Gerade das vorletzte Stück, das in der Programmliste deswegen nicht zu identifizieren ist, weil man aufgrund der scheinbaren Kälte der Aufführungshalle das Angekündigte sowohl gekürzt wie im Einzelfall ersetzt wissen wollte, geißelte metallisch und rostbrüchig in die Ohren, auf welche Weise und wie heftig Varèse auch jetzt noch der Zeit voraus ist. Auf einem festgelegten, spürbar elektronischen Klangmuster wird rhythmisiert, periodisiert, imitiert, wiederholt, gespiegelt und in Krebs gesetzt, klar, auch einmal Rummms und Wummms gemacht, als ob man Cedric Dumont beim Einstudieren von Honeggers Pacifique über die Schulter schaute. Da will einer elektronische Musik machen nicht weil es eine künstlerische Notwendigkeit zu meistern gelte, sondern um des Abkupferns willens vom sozialen Prestige. Kaum zu glauben, dass solcher Leerlauf den Maschinenkids beim Erstürmen der Uraltlocks im Verkehrshaus als Klangteppich genehm wäre: das Ganze ist weder als Musikstück akzeptabel noch als Struktur- oder Klangexperiment von irgendeinem Interesse.
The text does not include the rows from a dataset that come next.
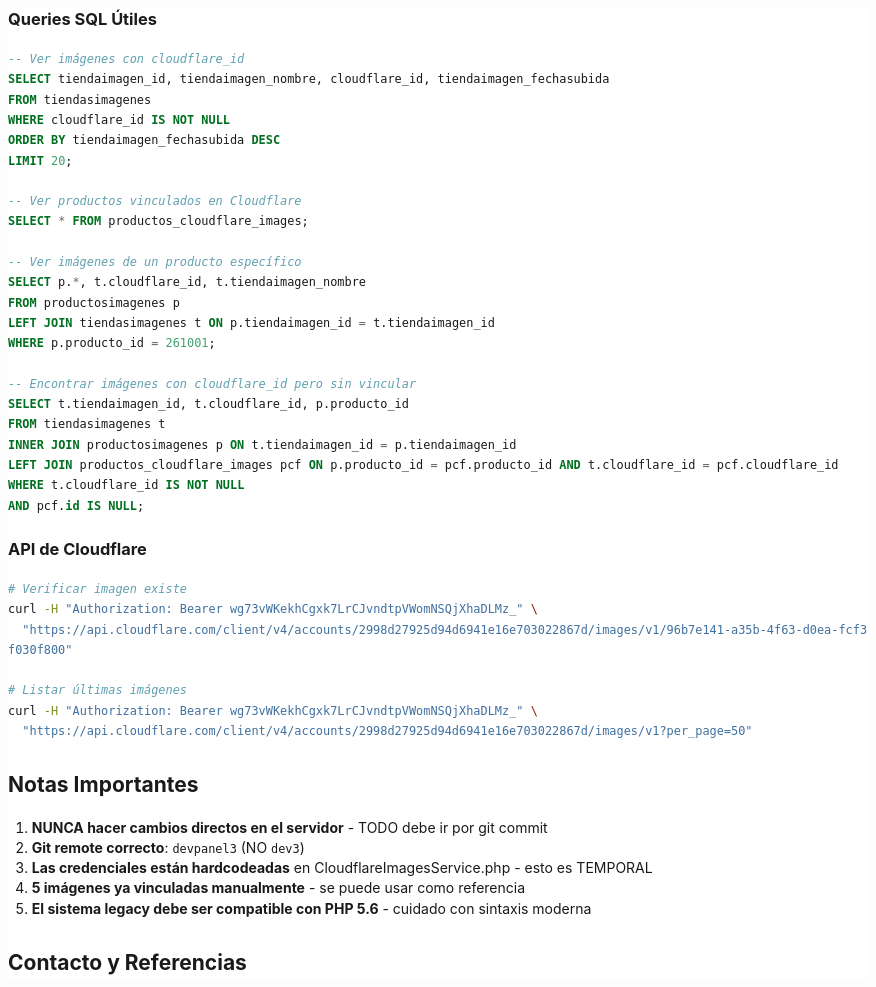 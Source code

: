 ### Queries SQL Útiles
```sql
-- Ver imágenes con cloudflare_id
SELECT tiendaimagen_id, tiendaimagen_nombre, cloudflare_id, tiendaimagen_fechasubida
FROM tiendasimagenes
WHERE cloudflare_id IS NOT NULL
ORDER BY tiendaimagen_fechasubida DESC
LIMIT 20;

-- Ver productos vinculados en Cloudflare
SELECT * FROM productos_cloudflare_images;

-- Ver imágenes de un producto específico
SELECT p.*, t.cloudflare_id, t.tiendaimagen_nombre
FROM productosimagenes p
LEFT JOIN tiendasimagenes t ON p.tiendaimagen_id = t.tiendaimagen_id
WHERE p.producto_id = 261001;

-- Encontrar imágenes con cloudflare_id pero sin vincular
SELECT t.tiendaimagen_id, t.cloudflare_id, p.producto_id
FROM tiendasimagenes t
INNER JOIN productosimagenes p ON t.tiendaimagen_id = p.tiendaimagen_id
LEFT JOIN productos_cloudflare_images pcf ON p.producto_id = pcf.producto_id AND t.cloudflare_id = pcf.cloudflare_id
WHERE t.cloudflare_id IS NOT NULL
AND pcf.id IS NULL;
```

### API de Cloudflare
```bash
# Verificar imagen existe
curl -H "Authorization: Bearer wg73vWKekhCgxk7LrCJvndtpVWomNSQjXhaDLMz_" \
  "https://api.cloudflare.com/client/v4/accounts/2998d27925d94d6941e16e703022867d/images/v1/96b7e141-a35b-4f63-d0ea-fcf3f030f800"

# Listar últimas imágenes
curl -H "Authorization: Bearer wg73vWKekhCgxk7LrCJvndtpVWomNSQjXhaDLMz_" \
  "https://api.cloudflare.com/client/v4/accounts/2998d27925d94d6941e16e703022867d/images/v1?per_page=50"
```

## Notas Importantes

1. **NUNCA hacer cambios directos en el servidor** - TODO debe ir por git commit
2. **Git remote correcto**: `devpanel3` (NO `dev3`)
3. **Las credenciales están hardcodeadas** en CloudflareImagesService.php - esto es TEMPORAL
4. **5 imágenes ya vinculadas manualmente** - se puede usar como referencia
5. **El sistema legacy debe ser compatible con PHP 5.6** - cuidado con sintaxis moderna

## Contacto y Referencias
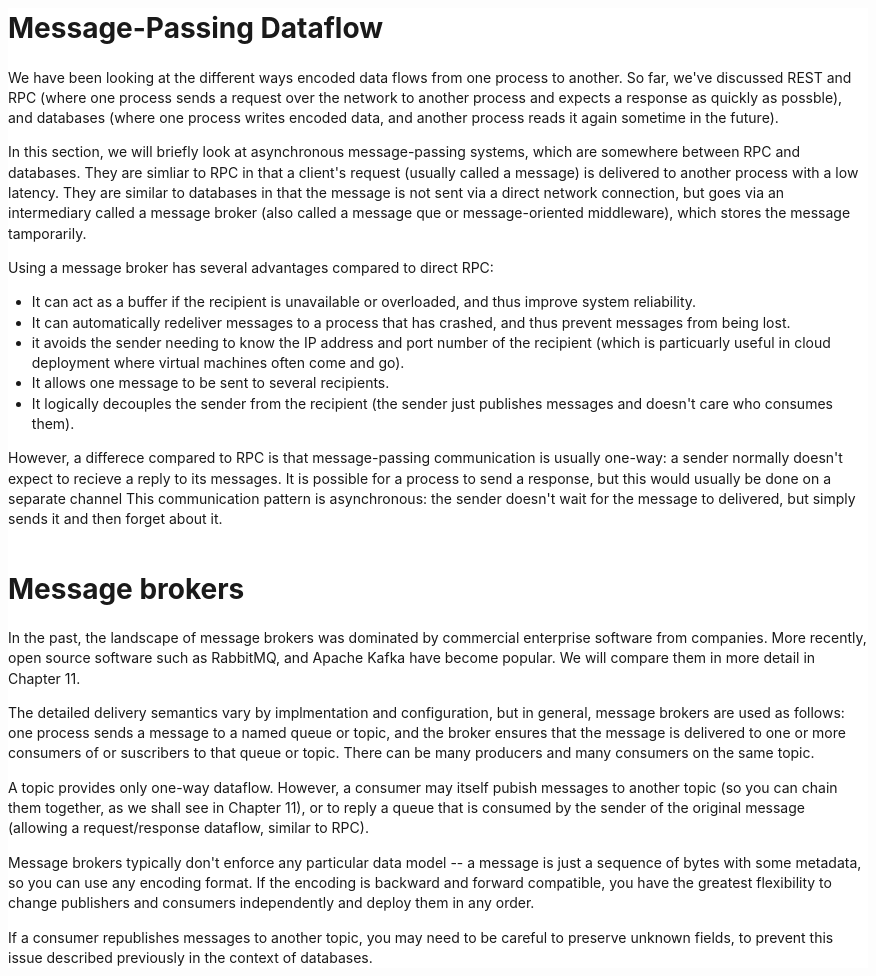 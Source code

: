 # Message-Passing Dataflow

We have been looking at the different ways encoded data flows from one process to another. So far, we've discussed REST and RPC (where one process sends a request over the network to another process and expects a response as quickly as possble), and databases (where one process writes encoded data, and another process reads it again sometime in the future).  

In this section, we will briefly look at asynchronous message-passing systems, which are somewhere between RPC and databases. They are simliar to RPC in that a client's request (usually called a message) is delivered to another process with a low latency. They are similar to databases in that the message is not sent via a direct network connection, but goes via an intermediary called a message broker (also called a message que or message-oriented middleware), which stores the message tamporarily.  

Using a message broker has several advantages compared to direct RPC:  

- It can act as a buffer if the recipient is unavailable or overloaded, and thus improve system reliability.  
- It can automatically redeliver messages to a process that has crashed, and thus prevent messages from being lost.  
- it avoids the sender needing to know the IP address and port number of the recipient (which is particuarly useful in cloud deployment where virtual machines often come and go).  
- It allows one message to be sent to several recipients.  
- It logically decouples the sender from the recipient (the sender just publishes messages and doesn't care who consumes them).  

However, a differece compared to RPC is that message-passing communication is usually one-way: a sender normally doesn't expect to recieve a reply to its messages. It is possible for a process to send a response, but this would usually be done on a separate channel This communication pattern is asynchronous: the sender doesn't wait for the message to delivered, but simply sends it and then forget about it.  

# Message brokers

In the past, the landscape of message brokers was dominated by commercial enterprise software from companies. More recently, open source software such as RabbitMQ, and Apache Kafka have become popular. We will compare them in more detail in Chapter 11.  

The detailed delivery semantics vary by implmentation and configuration, but in general, message brokers are used as follows: one process sends a message to a named queue or topic, and the broker ensures that the message is delivered to one or more consumers of or suscribers to that queue or topic. There can be many producers and many consumers on the same topic.  

A topic provides only one-way dataflow. However, a consumer may itself pubish messages to another topic (so you can chain them together, as we shall see in Chapter 11), or to reply a queue that is consumed by the sender of the original message (allowing a request/response dataflow, similar to RPC).  

Message brokers typically don't enforce any particular data model -- a message is just a sequence of bytes with some metadata, so you can use any encoding format. If the encoding is backward and forward compatible, you have the greatest flexibility to change publishers and consumers independently and deploy them in any order.  

If a consumer republishes messages to another topic, you may need to be careful to preserve unknown fields, to prevent this issue described previously in the context of databases.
Ein älterer Synthophonist (Herr Spoerri) spielte zum Schluss Not what it seems to be (1998), ein Potpourri (oder dann halt (k)eines...) simpler Weisen, indem er durch Veränderung der Handstellung und gleichwie der ganzen Körperhaltung auf visuelle Sensoren einwirkte, die ihrerseits abgedroschene Loops, wie sie jedes verwöhnte Kind vom gutausgestatteten Keyboard her kennt, in Gang setzen, variieren und durch neue ablösen - und dieselben Spoerri zuweilen mit Saxophoneinsprengsel ausmalte oder ihnen Akzente aufsetzte. Nicht wenigen juckte es im Fuß zum Tanze. Obzwar solcherart die Gefälligkeit des Spiels nicht abzustreiten ist, dürfte aufgeschlossenen Zeitgenossen dieser Programmpunkt auch in einem Raum frostiger Gleis- und Maschinenansammlungen sauer aufgestoßen sein. So wenig ein Kontinuum aus dem gelebten Alltag heraus bis in die durchgestaltete Theorie hinein sich herstellen lässt, so wenig ist der jazzige Auftritt mit der Aufführung verbindlicher Musikwerke vermittelbar. Natürlich ist das nicht gegen das Interesse der Jazzmusik gerichtet; ernstzunehmende Veranstalter aber sollen endlich mit einem erwachsenen wachen Publikum rechnen, das sowohl zeitlich wie vom Gehalt her mehr verkraftet als veralteten unterhaltenden Biedersinn.